On considère son mariage comme la principale cause de la discorde entre Édouard et Richard Neville, amenant finalement ce dernier à passer au parti des Lancastre. Elle use en effet de toute son influence pour combler d'honneurs toute sa famille. Son père devient Lord Trésorier ; elle marie son jeune frère Jean à la duchesse douairière de Norfolk, l'une de ses sœurs au comte d'Arundel et une autre au comte de Pembroke. Élisabeth reste politiquement influente même après que son fils, brièvement proclamé roi sous le nom d'Édouard V d'Angleterre, soit destitué par son beau-frère, Richard III. Elle a aussi joué un rôle important en assurant l'accession au trône de son gendre Henri VII en 1485, ce qui met fin à la Guerre des Deux-Roses. Néanmoins, après 1485, elle est forcée de céder sa suprématie à la mère d'Henri, Lady Marguerite Beaufort, et son influence sur les événements cesse. Ces années, ainsi que son départ de la cour et sa retraite, restent obscures.

Par sa fille Élisabeth d'York, elle est la grand-mère maternelle du roi Henri VIII d'Angleterre et l'arrière-grand-mère du roi Édouard VI d'Angleterre, de la reine Marie Ire d'Angleterre et de la reine Élisabeth Ire d'Angleterre, et enfin l'arrière-arrière-grand-mère de Marie Ire d'Écosse. Elle est ainsi l'ancêtre de tous les monarques anglais depuis Henri VIII, de tous les rois écossais depuis Jacques V d'Écosse, et de tous les souverains britanniques depuis Jacques VI d'Écosse et Ier d'Angleterre.

Jeunesse et premier mariage[modifier | modifier le code]

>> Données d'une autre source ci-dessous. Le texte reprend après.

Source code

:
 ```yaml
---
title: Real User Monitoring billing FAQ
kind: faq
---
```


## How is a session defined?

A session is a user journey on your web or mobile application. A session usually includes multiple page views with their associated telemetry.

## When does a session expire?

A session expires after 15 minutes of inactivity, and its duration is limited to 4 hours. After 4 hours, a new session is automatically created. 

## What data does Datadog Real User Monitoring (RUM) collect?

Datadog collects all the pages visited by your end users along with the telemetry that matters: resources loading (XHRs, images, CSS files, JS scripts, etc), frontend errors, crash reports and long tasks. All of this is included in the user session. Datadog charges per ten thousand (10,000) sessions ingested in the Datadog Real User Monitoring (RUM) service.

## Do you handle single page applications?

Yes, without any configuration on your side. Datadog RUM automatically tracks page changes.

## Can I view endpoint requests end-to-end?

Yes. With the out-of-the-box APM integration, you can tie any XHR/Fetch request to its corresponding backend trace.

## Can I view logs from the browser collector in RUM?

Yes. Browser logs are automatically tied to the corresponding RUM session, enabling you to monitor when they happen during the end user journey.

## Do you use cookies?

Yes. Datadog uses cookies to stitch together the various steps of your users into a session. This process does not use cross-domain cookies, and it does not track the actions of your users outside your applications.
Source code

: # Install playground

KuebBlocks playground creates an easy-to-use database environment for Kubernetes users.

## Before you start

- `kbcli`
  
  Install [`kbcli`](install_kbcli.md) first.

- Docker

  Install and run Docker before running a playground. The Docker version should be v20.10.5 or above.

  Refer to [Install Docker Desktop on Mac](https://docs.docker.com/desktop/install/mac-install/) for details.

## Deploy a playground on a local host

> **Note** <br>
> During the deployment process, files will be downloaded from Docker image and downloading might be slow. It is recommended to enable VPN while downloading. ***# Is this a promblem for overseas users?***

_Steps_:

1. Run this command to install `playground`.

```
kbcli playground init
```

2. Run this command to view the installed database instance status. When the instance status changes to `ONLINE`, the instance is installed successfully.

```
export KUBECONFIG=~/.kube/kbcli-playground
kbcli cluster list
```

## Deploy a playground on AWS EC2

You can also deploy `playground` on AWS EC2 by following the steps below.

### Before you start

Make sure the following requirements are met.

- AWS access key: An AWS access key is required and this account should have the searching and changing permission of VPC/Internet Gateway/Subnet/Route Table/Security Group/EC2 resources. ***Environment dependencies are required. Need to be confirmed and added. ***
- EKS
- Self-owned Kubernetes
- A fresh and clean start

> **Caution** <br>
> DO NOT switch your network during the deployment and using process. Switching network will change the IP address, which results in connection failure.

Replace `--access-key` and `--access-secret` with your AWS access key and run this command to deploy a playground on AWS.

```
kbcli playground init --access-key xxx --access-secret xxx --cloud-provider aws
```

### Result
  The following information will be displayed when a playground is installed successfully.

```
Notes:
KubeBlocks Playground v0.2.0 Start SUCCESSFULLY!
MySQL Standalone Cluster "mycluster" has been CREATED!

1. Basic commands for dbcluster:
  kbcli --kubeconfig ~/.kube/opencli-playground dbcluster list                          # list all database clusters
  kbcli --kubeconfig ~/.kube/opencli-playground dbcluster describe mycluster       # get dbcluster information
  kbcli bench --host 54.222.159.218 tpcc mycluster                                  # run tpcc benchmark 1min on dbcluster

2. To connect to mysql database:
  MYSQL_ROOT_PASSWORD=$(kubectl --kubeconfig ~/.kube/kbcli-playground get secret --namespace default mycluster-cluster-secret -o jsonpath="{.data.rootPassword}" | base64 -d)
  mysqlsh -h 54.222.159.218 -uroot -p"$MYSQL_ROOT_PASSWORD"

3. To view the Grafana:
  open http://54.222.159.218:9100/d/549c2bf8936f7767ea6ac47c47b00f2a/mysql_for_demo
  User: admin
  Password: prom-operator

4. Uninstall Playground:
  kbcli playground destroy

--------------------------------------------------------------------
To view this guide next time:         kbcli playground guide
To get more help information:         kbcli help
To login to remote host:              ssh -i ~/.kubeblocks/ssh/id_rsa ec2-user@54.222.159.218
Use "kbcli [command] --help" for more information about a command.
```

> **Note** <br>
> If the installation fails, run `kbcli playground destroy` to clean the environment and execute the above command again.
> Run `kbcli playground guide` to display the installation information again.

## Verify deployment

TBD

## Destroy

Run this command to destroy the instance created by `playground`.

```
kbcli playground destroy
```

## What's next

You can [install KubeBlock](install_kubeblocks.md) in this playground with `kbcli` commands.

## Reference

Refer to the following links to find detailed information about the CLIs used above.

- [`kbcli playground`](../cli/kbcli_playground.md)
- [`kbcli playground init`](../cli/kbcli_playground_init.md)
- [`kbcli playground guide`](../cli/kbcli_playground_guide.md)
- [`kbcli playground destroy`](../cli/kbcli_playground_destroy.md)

Élisabeth est née environ en 1437, probablement en octobre à Grafton Regis, Northamptonshire. Elle est la première-née d'un mariage qui ne se trouve pas socialement équilibré et qui a brièvement scandalisé la cour anglaise. Son père, Richard Woodville, est, au moment de la naissance de sa fille, juste chevalier, et les Woodville, bien qu'ancienne et respectable famille, sont plus des chevaliers, propriétaires terriens de richesse moyenne, que membres de la Nobility. Le père de Richard, également nommé Richard, a fait carrière dans l'armée royale, s'élevant au poste de chambellan du Jean de Lancastre, duc de Bedford. Richard suit son père dans l'armée du duc, et rencontre pour la première fois Jacquette de Luxembourg. Celle-ci, fille de Pierre Ier de Luxembourg-Saint-Pol (issu d'Henri III d'Angleterre) et de Marguerite des Baux, se marie au duc en 1433, à l'âge de 17 ans ; Lancastre se trouve nettement plus âgé que Jacquette, qui est sa seconde épouse, et en mauvaise santé. Il meurt en 1435, laissant Jacquette sans enfant et riche veuve. Elle est rappelée par Henri VI en Angleterre, et Richard Woodville doit l'y ramener ; mais en mars 1437, il est révélé qu'ils se sont mariés secrètement, alors que Woodville, de petite noblesse, est bien en dessous du rang de Jacquette (de sang royal), et n'est pas considéré comme un mari approprié pour une dame toujours honorée comme la tante du Roi Henri VI. Woodville est condamné à une amende de £1000, pour s'être marié sans la permission de son souverain ; l'amende est toutefois annulée en octobre de la même année.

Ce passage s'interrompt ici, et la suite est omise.